» ASSIGNMENT: Starting at the line that holds "- Garnish: Lime Wheel", quote every line through the end of the records, both boundary lines included. Omit the pictures.

» ENTRIES PROVIDED:
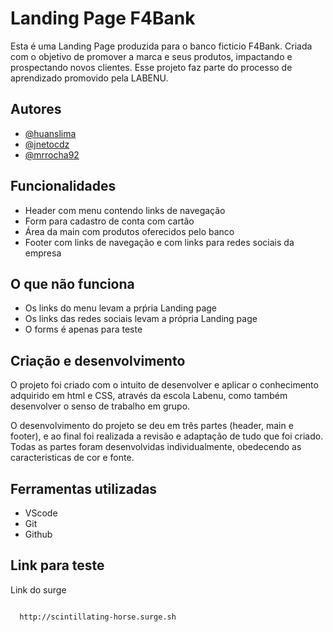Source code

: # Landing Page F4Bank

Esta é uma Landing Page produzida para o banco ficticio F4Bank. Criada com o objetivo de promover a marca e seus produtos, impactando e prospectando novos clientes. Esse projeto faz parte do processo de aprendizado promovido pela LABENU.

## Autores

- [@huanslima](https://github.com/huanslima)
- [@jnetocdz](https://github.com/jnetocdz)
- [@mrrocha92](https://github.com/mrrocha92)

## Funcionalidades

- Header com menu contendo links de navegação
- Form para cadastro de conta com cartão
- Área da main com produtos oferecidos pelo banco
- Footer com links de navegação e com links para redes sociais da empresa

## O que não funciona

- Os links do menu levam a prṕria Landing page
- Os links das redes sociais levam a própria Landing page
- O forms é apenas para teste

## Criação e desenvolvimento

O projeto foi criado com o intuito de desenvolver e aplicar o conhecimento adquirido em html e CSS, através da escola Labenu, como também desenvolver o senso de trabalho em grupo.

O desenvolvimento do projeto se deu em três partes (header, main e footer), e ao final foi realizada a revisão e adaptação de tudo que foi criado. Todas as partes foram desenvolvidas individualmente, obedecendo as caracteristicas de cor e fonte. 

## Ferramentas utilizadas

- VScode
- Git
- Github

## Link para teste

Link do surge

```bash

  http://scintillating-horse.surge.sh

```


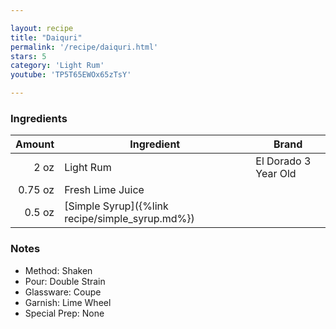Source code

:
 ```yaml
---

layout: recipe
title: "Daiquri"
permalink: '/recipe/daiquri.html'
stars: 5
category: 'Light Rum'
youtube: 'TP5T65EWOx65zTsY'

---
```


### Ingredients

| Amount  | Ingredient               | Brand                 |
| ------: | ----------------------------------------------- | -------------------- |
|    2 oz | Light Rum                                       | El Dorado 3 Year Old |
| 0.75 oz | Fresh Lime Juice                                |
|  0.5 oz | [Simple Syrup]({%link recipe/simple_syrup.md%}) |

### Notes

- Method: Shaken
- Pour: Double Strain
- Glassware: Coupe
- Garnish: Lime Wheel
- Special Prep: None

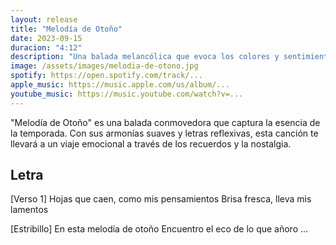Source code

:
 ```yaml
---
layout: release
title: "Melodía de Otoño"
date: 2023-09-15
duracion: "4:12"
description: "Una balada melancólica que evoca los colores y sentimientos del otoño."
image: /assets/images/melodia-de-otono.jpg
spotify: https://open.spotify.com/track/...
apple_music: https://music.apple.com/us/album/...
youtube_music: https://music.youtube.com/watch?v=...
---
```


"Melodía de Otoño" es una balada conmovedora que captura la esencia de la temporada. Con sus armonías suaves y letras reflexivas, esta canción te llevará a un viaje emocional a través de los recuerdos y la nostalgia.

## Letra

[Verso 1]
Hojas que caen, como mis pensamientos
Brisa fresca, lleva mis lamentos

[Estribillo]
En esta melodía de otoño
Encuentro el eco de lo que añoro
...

» OUTPUT FOR THIS EXERCISE:
- Garnish: Lime Wheel
- Special Prep: None

Source code

:
 ```yaml
---
layout: release
title: "Melodía de Otoño"
date: 2023-09-15
duracion: "4:12"
description: "Una balada melancólica que evoca los colores y sentimientos del otoño."
image: /assets/images/melodia-de-otono.jpg
spotify: https://open.spotify.com/track/...
apple_music: https://music.apple.com/us/album/...
youtube_music: https://music.youtube.com/watch?v=...
---
```


"Melodía de Otoño" es una balada conmovedora que captura la esencia de la temporada. Con sus armonías suaves y letras reflexivas, esta canción te llevará a un viaje emocional a través de los recuerdos y la nostalgia.

## Letra

[Verso 1]
Hojas que caen, como mis pensamientos
Brisa fresca, lleva mis lamentos

[Estribillo]
En esta melodía de otoño
Encuentro el eco de lo que añoro
...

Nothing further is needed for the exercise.